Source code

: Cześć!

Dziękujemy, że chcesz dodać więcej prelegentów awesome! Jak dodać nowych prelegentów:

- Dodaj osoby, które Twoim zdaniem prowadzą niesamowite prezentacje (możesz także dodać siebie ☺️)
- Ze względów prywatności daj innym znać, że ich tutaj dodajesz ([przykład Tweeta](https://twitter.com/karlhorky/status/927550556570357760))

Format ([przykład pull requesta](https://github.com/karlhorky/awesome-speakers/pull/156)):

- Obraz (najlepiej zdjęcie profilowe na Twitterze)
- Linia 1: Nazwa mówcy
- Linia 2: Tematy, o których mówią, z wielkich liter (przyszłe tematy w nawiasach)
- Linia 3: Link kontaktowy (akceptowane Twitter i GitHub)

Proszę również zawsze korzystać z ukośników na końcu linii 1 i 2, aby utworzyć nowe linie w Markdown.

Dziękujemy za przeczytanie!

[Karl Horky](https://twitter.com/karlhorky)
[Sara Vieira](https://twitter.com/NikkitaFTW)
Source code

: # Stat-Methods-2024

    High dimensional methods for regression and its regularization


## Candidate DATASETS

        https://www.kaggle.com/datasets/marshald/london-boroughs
:::
**What you should do:** Could every entry above be printed again, word for word?

**Task response:**
Source code

: Cześć!

Dziękujemy, że chcesz dodać więcej prelegentów awesome! Jak dodać nowych prelegentów:

- Dodaj osoby, które Twoim zdaniem prowadzą niesamowite prezentacje (możesz także dodać siebie ☺️)
- Ze względów prywatności daj innym znać, że ich tutaj dodajesz ([przykład Tweeta](https://twitter.com/karlhorky/status/927550556570357760))

Format ([przykład pull requesta](https://github.com/karlhorky/awesome-speakers/pull/156)):

- Obraz (najlepiej zdjęcie profilowe na Twitterze)
- Linia 1: Nazwa mówcy
- Linia 2: Tematy, o których mówią, z wielkich liter (przyszłe tematy w nawiasach)
- Linia 3: Link kontaktowy (akceptowane Twitter i GitHub)

Proszę również zawsze korzystać z ukośników na końcu linii 1 i 2, aby utworzyć nowe linie w Markdown.

Dziękujemy za przeczytanie!

[Karl Horky](https://twitter.com/karlhorky)
[Sara Vieira](https://twitter.com/NikkitaFTW)
Source code

: # Stat-Methods-2024

    High dimensional methods for regression and its regularization


## Candidate DATASETS

        https://www.kaggle.com/datasets/marshald/london-boroughs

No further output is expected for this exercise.